I suggest upvoting Aksakal's answer. It is unbiased and relies only on a method of generating unit uniform deviates.

My answer can be made arbitrarily precise, but still is biased away from the true value of $e$.

Xi'an's answer is correct, but I think its dependence on either the $\log$ function or a way of generating Poisson random deviates is a bit circular when the purpose is to approximate $e$.

Estimating $e$ by Bootstrapping

Instead, consider the bootstrapping procedure. One has a large number of objects $n$ which are drawn with replacement to a sample size of $n$. At each draw, the probability of not drawing a particular object $i$ is $1-n^{-1}$, and there are $n$ such draws.
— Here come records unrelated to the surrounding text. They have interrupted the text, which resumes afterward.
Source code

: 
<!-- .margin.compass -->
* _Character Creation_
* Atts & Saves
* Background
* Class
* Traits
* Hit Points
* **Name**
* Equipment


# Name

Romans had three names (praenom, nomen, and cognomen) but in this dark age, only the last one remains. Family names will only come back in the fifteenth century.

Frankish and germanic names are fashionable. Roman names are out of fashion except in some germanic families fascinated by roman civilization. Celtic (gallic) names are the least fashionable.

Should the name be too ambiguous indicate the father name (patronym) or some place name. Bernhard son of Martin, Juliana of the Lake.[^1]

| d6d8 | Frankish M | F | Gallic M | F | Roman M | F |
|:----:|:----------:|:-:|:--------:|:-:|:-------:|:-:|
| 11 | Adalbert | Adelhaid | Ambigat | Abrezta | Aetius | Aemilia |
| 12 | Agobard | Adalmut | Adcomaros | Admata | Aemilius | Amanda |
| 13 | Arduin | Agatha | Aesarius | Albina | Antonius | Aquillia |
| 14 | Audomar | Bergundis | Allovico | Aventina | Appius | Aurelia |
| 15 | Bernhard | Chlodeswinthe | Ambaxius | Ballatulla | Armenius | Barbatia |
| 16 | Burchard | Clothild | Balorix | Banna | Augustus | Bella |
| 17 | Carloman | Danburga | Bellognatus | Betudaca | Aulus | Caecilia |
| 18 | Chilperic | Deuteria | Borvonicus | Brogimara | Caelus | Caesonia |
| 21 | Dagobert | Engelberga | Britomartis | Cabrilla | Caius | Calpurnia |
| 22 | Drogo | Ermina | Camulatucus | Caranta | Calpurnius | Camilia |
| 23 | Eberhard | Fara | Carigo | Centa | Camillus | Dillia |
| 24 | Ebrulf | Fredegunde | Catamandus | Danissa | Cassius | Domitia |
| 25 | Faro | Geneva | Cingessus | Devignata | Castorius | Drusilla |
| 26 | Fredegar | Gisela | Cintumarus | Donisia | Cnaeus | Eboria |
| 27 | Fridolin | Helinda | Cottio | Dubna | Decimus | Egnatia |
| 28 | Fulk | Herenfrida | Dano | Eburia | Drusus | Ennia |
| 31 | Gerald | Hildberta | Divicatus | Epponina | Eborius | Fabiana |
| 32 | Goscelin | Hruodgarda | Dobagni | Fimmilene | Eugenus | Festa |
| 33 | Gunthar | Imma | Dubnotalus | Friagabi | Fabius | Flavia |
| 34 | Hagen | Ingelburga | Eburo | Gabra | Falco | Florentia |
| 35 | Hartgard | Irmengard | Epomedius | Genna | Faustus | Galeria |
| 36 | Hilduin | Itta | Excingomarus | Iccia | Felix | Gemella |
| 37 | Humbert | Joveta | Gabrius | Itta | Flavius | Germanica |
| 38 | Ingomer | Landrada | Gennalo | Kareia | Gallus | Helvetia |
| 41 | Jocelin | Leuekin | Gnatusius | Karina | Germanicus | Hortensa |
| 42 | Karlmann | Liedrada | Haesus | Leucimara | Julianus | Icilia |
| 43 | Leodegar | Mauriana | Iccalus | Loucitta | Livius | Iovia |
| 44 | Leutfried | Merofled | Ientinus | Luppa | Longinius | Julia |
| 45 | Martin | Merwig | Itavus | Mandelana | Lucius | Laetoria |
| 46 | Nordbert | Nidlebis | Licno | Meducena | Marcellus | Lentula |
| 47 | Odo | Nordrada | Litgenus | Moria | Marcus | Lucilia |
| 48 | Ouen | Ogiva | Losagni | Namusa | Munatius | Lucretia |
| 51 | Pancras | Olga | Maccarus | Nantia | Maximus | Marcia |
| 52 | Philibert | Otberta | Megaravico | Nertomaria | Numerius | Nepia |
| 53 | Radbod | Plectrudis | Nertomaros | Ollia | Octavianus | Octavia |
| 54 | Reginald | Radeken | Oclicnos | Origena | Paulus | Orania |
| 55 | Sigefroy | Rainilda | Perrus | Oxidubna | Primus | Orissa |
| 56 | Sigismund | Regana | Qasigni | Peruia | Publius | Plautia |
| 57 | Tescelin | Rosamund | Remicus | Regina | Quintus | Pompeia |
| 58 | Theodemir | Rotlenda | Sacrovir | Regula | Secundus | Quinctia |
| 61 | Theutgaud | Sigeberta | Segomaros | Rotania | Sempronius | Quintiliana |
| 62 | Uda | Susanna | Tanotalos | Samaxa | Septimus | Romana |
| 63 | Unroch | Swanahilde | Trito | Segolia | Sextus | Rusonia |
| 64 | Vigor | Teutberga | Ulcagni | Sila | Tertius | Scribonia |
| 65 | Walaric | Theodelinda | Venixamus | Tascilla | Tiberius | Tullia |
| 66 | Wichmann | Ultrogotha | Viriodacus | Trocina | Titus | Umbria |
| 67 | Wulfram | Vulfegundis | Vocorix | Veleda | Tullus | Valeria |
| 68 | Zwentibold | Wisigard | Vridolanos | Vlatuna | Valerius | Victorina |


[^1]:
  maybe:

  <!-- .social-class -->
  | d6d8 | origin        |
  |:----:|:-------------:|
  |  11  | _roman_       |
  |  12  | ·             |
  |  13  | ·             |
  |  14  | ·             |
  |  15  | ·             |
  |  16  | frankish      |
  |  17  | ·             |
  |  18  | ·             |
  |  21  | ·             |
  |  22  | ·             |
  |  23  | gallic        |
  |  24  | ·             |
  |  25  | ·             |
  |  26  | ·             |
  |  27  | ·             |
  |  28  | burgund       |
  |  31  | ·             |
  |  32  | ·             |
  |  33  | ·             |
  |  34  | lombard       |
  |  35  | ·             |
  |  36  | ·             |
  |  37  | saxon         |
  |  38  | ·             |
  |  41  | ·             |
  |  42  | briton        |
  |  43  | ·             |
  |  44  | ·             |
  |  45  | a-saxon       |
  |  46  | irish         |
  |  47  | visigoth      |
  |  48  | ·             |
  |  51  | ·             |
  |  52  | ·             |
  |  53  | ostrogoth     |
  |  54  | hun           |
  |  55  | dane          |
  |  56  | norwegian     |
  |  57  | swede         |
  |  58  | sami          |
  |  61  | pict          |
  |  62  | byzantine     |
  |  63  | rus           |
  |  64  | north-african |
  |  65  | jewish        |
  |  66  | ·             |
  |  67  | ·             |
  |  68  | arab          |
The probability that a particular object is omitted from all draws is $p=(1-\frac{1}{n})^n.$

Because I'm assuming we know that $$\exp(-1)=\lim_{n\to\infty}\left(1-\frac{1}{n}\right)^n$$

so we also can write $$\exp(-1)\approx \hat{p}=\sum_{i=1}^m\frac{\mathbb{I}_{i\in B_j}}{m}$$

That is, our estimate of $p$ is found by estimating the probability that a specific observation is omitted from $m$ bootstrap replicates $B_j$ across many such replicates -- i.e. the fraction of occurrences of object $i$ in the bootstraps.

There are two sources of error in this approximation. Finite $n$ will always mean that the results are approximate, i.e. the estimate is biased. Additionally, $\hat{p}$ will fluctuate around the true value because this is a simulation.

I find this approach somewhat charming because an undergraduate or another person with sufficiently little to do could approximate $e$ using a deck of cards, a pile of small stones, or any other items at hand, in the same vein as a person could estimate $\pi$ using a compass, a straight-edge and some grains of sand. I think it's neat when mathematics can be divorced from modern conveniences like computers.

Results

I conducted several simulations for various number of bootstrap replications. Standard errors are estimated using normal intervals.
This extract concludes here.